Cons of Wildlife Corridors
Despite the positive conservation impact of wildlife corridors, concerns persist that these corridors can have unintended negative effects for animals and other wildlife species. There are many potential cons of wildlife corridors that could outweigh their pros.
There are many vital concerns about wildlife corridors that can adversely affect flora and fauna species, pushing them towards extinction instead of conserving them. Wildlife corridors can spike the populations of invasive species, potentially endangering the native species. Here are some negative effects of wildlife corridors.
Dispersal of Antagonistic Species
While it is meant to connect dispersed habitats, corridor connectivity may also help the spread of unwanted and harmful antagonistic species as well. For example, they can increase the spread of hostile species such as raccoons that depredate bird nests. This dispersal of hostile species can have the undesired effect that wildlife corridors are trying to prevent in the first place.
Negative Edge Effects
Edge effects are the alternations in population or community structure in ecology that occur at the boundary of two or more habitats. This could have adverse consequences due to wildlife corridors. Negative edge effects include increased risk of parasitism or disease, adverse microclimate conditions and other effects that can be harmful to the species that are being protected through the construct of wildlife corridors.
Spread of Invasive Species
Wildlife corridors can aid invasive species to spread throughout a crucial habitat, damaging the native ecology. For example, fire ants are a noxious species in the southern United States and are spreading globally. These are alike many invasive species, known to have pushed many species away from their local habitats. Invasive species spread can endanger the endemic species and push them further toward extinction.
Increased Risk of Fires
Various studies and analyses have revealed that corridors alter patterns of fire temperatures through a direct connectivity effect and an indirect edge effect. Connectivity provides a link between hotter-burning plots and fueling wind flow. Experts recommend to consider corridor impacts on fire carefully during landscape management, both in the context of how these pathways connect and break distributions of fuels and the role of fire.
Increased Rise of Predation
Increased predation rates are one of the main concerns about corridors.
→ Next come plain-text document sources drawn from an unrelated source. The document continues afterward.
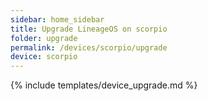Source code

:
 ```yaml
---
sidebar: home_sidebar
title: Upgrade LineageOS on scorpio
folder: upgrade
permalink: /devices/scorpio/upgrade
device: scorpio
---
```

{% include templates/device_upgrade.md %}
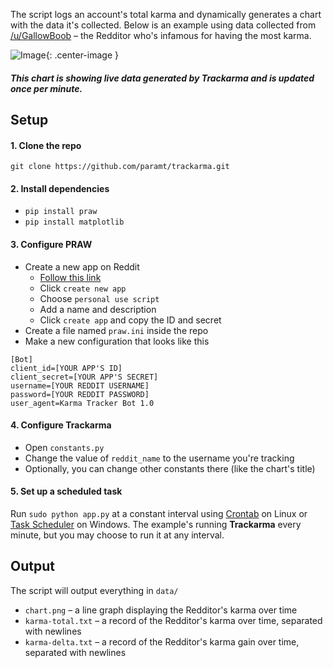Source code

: The script logs an account's total karma and dynamically 
generates a chart with the data it's collected. Below is an example using data 
collected from [/u/GallowBoob](https://www.reddit.com/user/GallowBoob) &ndash;
the Redditor who's infamous for having the most karma. 

![Image](http://206.167.183.187/chart.png){: .center-image }

##### This chart is  showing live data generated by **Trackarma** and is updated once per minute.

## Setup

#### 1. Clone the repo
`git clone https://github.com/paramt/trackarma.git`

#### 2. Install dependencies
- `pip install praw`
- `pip install matplotlib`

#### 3. Configure PRAW
- Create a new app on Reddit
    * [Follow this link](https://www.reddit.com/prefs/apps/)
    * Click `create new app`
    * Choose `personal use script`
    * Add a name and description
    * Click `create app` and copy the ID and secret
- Create a file named `praw.ini` inside the repo
- Make a new configuration that looks like this
```
[Bot]
client_id=[YOUR APP'S ID]
client_secret=[YOUR APP'S SECRET]
username=[YOUR REDDIT USERNAME]
password=[YOUR REDDIT PASSWORD]
user_agent=Karma Tracker Bot 1.0
```

#### 4. Configure Trackarma
- Open `constants.py`
- Change the value of `reddit_name` to the username you're tracking
- Optionally, you can change other constants there (like the chart's title)

#### 5. Set up a scheduled task
Run `sudo python app.py` at a constant interval using [Crontab](https://www.howtogeek.com/101288/how-to-schedule-tasks-on-linux-an-introduction-to-crontab-files/) on Linux or  [Task Scheduler](http://theautomatic.net/2017/10/03/running-python-task-scheduler/) on Windows.
The example's running **Trackarma** every minute, but you may choose to run it at any interval.

## Output
The script will output everything in `data/`

- `chart.png` &ndash; a line graph displaying the Redditor's karma over time
- `karma-total.txt` &ndash; a record of the Redditor's karma over time, separated with newlines
- `karma-delta.txt` &ndash; a record of the Redditor's karma gain over time, separated with newlines
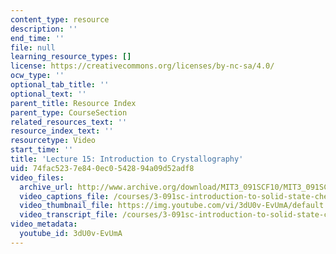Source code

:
 ```yaml
---
content_type: resource
description: ''
end_time: ''
file: null
learning_resource_types: []
license: https://creativecommons.org/licenses/by-nc-sa/4.0/
ocw_type: ''
optional_tab_title: ''
optional_text: ''
parent_title: Resource Index
parent_type: CourseSection
related_resources_text: ''
resource_index_text: ''
resourcetype: Video
start_time: ''
title: 'Lecture 15: Introduction to Crystallography'
uid: 74fac523-7e84-0ec0-5428-94a09d52adf8
video_files:
  archive_url: http://www.archive.org/download/MIT3_091SCF10/MIT3_091SCF10lec15_300k.mp4
  video_captions_file: /courses/3-091sc-introduction-to-solid-state-chemistry-fall-2010/888de58d8c7556e381a9a19cc310e131_3dU0v-EvUmA.vtt
  video_thumbnail_file: https://img.youtube.com/vi/3dU0v-EvUmA/default.jpg
  video_transcript_file: /courses/3-091sc-introduction-to-solid-state-chemistry-fall-2010/e9a104c07c14964b61e23e7913f66530_3dU0v-EvUmA.pdf
video_metadata:
  youtube_id: 3dU0v-EvUmA
---
```

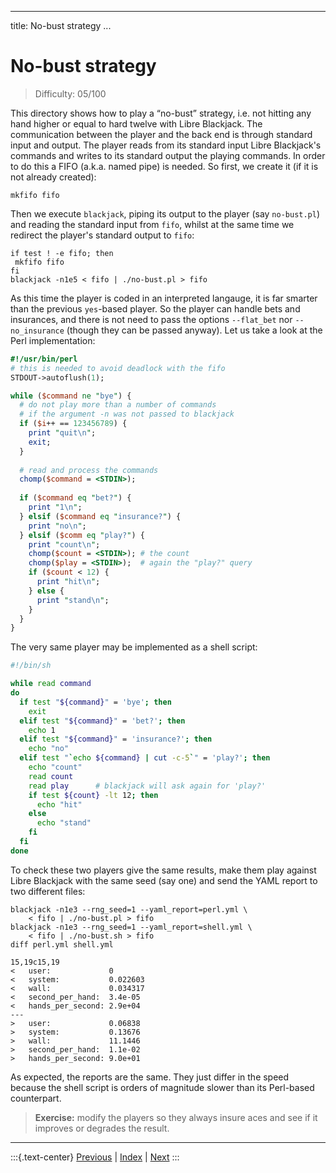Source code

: 
---
title: No-bust strategy
...

# No-bust strategy

> Difficulty: 05/100

This directory shows how to play a “no-bust” strategy, i.e. not hitting any hand higher or equal to hard twelve with Libre Blackjack. The communication between the player and the back end is through standard input and output. The player reads from its standard input Libre Blackjack's commands and writes to its standard output the playing commands. In order to do this a FIFO (a.k.a. named pipe) is needed. So first, we create it (if it is not already created):

```terminal
mkfifo fifo
```

Then we execute `blackjack`, piping its output to the player (say `no-bust.pl`) and reading the standard input from `fifo`, whilst at the same time we redirect the player's standard output to `fifo`:

```terminal
if test ! -e fifo; then
 mkfifo fifo
fi
blackjack -n1e5 < fifo | ./no-bust.pl > fifo
```

As this time the player is coded in an interpreted langauge, it is far smarter than the previous `yes`-based player. So the player can handle bets and insurances, and there is not need to pass the options `--flat_bet` nor `--no_insurance` (though they can be passed anyway). Let us take a look at the Perl implementation:

```perl
#!/usr/bin/perl
# this is needed to avoid deadlock with the fifo
STDOUT->autoflush(1);

while ($command ne "bye") {
  # do not play more than a number of commands
  # if the argument -n was not passed to blackjack
  if ($i++ == 123456789) {
    print "quit\n";
    exit;
  }
  
  # read and process the commands
  chomp($command = <STDIN>);
  
  if ($command eq "bet?") {
    print "1\n";
  } elsif ($command eq "insurance?") {
    print "no\n";
  } elsif ($comm eq "play?") {
    print "count\n";
    chomp($count = <STDIN>); # the count
    chomp($play = <STDIN>);  # again the "play?" query
    if ($count < 12) {
      print "hit\n";
    } else {
      print "stand\n";
    }
  }
}
```

The very same player may be implemented as a shell script:

```bash
#!/bin/sh

while read command
do
  if test "${command}" = 'bye'; then
    exit
  elif test "${command}" = 'bet?'; then
    echo 1  
  elif test "${command}" = 'insurance?'; then
    echo "no"
  elif test "`echo ${command} | cut -c-5`" = 'play?'; then
    echo "count"
    read count
    read play      # blackjack will ask again for 'play?'
    if test ${count} -lt 12; then
      echo "hit"
    else
      echo "stand"
    fi
  fi
done
```

To check these two players give the same results, make them play against Libre Blackjack with the same seed (say one) and send the YAML report to two different files:

```terminal
blackjack -n1e3 --rng_seed=1 --yaml_report=perl.yml \
    < fifo | ./no-bust.pl > fifo
blackjack -n1e3 --rng_seed=1 --yaml_report=shell.yml \
    < fifo | ./no-bust.sh > fifo
diff perl.yml shell.yml 

15,19c15,19
<   user:             0
<   system:           0.022603
<   wall:             0.034317
<   second_per_hand:  3.4e-05
<   hands_per_second: 2.9e+04
---
>   user:             0.06838
>   system:           0.13676
>   wall:             11.1446
>   second_per_hand:  1.1e-02
>   hands_per_second: 9.0e+01
```

As expected, the reports are the same. They just differ in the speed because the shell script is orders of magnitude slower than its Perl-based counterpart. 

> **Exercise:** modify the players so they always insure aces and see if it improves or degrades the result.


-------
:::{.text-center}
[Previous](../02-always-stand) | [Index](../) | [Next](../08-mimic-the-dealer)
:::

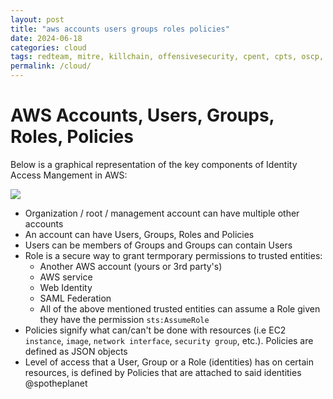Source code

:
 ```yaml
---
layout: post
title: "aws accounts users groups roles policies"
date: 2024-06-18
categories: cloud
tags: redteam, mitre, killchain, offensivesecurity, cpent, cpts, oscp, exploit
permalink: /cloud/
---
```


# AWS Accounts, Users, Groups, Roles, Policies

Below is a graphical representation of the key components of Identity Access Mangement in AWS:

![](<../../.gitbook/assets/image (730).png>)

* Organization / root / management account can have multiple other accounts
* An account can have Users, Groups, Roles and Policies
* Users can be members of Groups and Groups can contain Users
* Role is a secure way to grant termporary permissions to trusted entities:
  * Another AWS account (yours or 3rd party's)
  * AWS service
  * Web Identity
  * SAML Federation
  * All of the above mentioned trusted entities can assume a Role given they have the permission `sts:AssumeRole`
* Policies signify what can/can't be done with resources (i.e EC2 `instance`, `image`, `network interface`, `security group`, etc.). Policies are defined as JSON objects
* Level of access that a User, Group or a Role (identities) has on certain resources, is defined by Policies that are attached to said identities
@spotheplanet
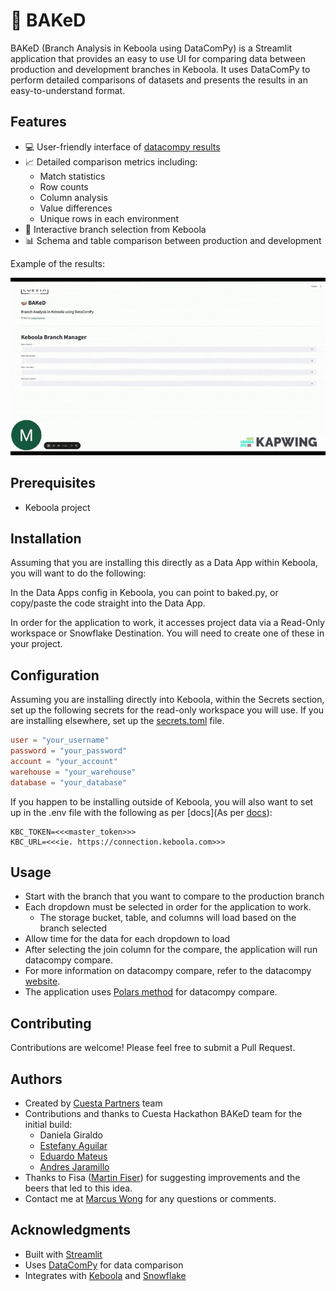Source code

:# 🥧 BAKeD 

BAKeD (Branch Analysis in Keboola using DataComPy) is a Streamlit application that provides an easy to use UI for comparing data between production and development branches in Keboola. It uses DataComPy to perform detailed comparisons of datasets and presents the results in an easy-to-understand format.

## Features

- 💻 User-friendly interface of [datacompy results](https://capitalone.github.io/datacompy/polars_usage.html#reports)
- 📈 Detailed comparison metrics including:
  - Match statistics
  - Row counts
  - Column analysis
  - Value differences
  - Unique rows in each environment
- 🔄 Interactive branch selection from Keboola
- 📊 Schema and table comparison between production and development

Example of the results:

![BAKeD UI Screenshot](assets/baked%20demo.gif)


## Prerequisites

- Keboola project

## Installation

Assuming that you are installing this directly as a Data App within Keboola, you will want to do the following:

In the Data Apps config in Keboola, you can point to baked.py, or copy/paste the code straight into the Data App.

In order for the application to work, it accesses project data via a Read-Only workspace or Snowflake Destination.  You will need to create one of these in your project. 

## Configuration

Assuming you are installing directly into Keboola, within the Secrets section, set up the following secrets for the read-only workspace you will use.  If you are installing elsewhere, set up the [secrets.toml](https://docs.streamlit.io/develop/concepts/connections/secrets-management) file.

```toml
user = "your_username"
password = "your_password"
account = "your_account"
warehouse = "your_warehouse"
database = "your_database"
```

If you happen to be installing outside of Keboola, you will also want to set up in the .env file with the following as per [docs](As per [docs](https://help.keboola.com/components/data-apps/#access-storage-from-data-app)):
```
KBC_TOKEN=<<<master_token>>>
KBC_URL=<<<ie. https://connection.keboola.com>>>
```



## Usage

 - Start with the branch that you want to compare to the production branch
 - Each dropdown must be selected in order for the application to work. 
   - The storage bucket, table, and columns will load based on the branch selected
 - Allow time for the data for each dropdown to load
 - After selecting the join column for the compare, the application will run datacompy compare. 
 - For more information on datacompy compare, refer to the datacompy [website](https://capitalone.github.io/datacompy/).
- The application uses [Polars method](https://capitalone.github.io/datacompy/polars_usage.html) for datacompy compare. 

 
## Contributing

Contributions are welcome! Please feel free to submit a Pull Request.

## Authors

- Created by [Cuesta Partners](https://www.cuestapartners.com) team
- Contributions and thanks to Cuesta Hackathon BAKeD team for the initial build:
    - Daniela Giraldo
    - [Estefany Aguilar](https://www.linkedin.com/in/estefany-aguilar-herrera-120121191/)
    - [Eduardo Mateus](https://www.linkedin.com/in/eduardo-d%C3%ADaz-mateus-47a406143/)
    - [Andres Jaramillo](https://www.linkedin.com/in/afjo/)
- Thanks to Fisa ([Martin Fiser](https://www.linkedin.com/in/fisermartin/)) for suggesting improvements and the beers that led to this idea.
- Contact me at [Marcus Wong](https://www.linkedin.com/in/wongmarcus) for any questions or comments.

## Acknowledgments

- Built with [Streamlit](https://streamlit.io/)
- Uses [DataComPy](https://github.com/capitalone/cloud-custodian/tree/master/tools/c7n_datacompy) for data comparison
- Integrates with [Keboola](https://www.keboola.com/) and [Snowflake](https://www.snowflake.com/)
Apparently, if the prey is dispersed through habitat corridors, a predator has the advantage of this bottleneck event to attack. Although it is without scientific support, the point certainly is a valid one. The complex relationship between predation and corridors can leave the prey bases exposed and vulnerable amid certain situations.
Difficulty to Maintain Size
Another concern about wildlife corridors is the size in which they are introduced into the wild. The area size of the corridor is crucial to consider in accordance with all the species in multiple habitats that are being connected. If an area size works for a certain species, it is not necessary that it will be suitable for another species. While planning landscape management, it is important to take these things into consideration, otherwise, these pathways can be rendered useless.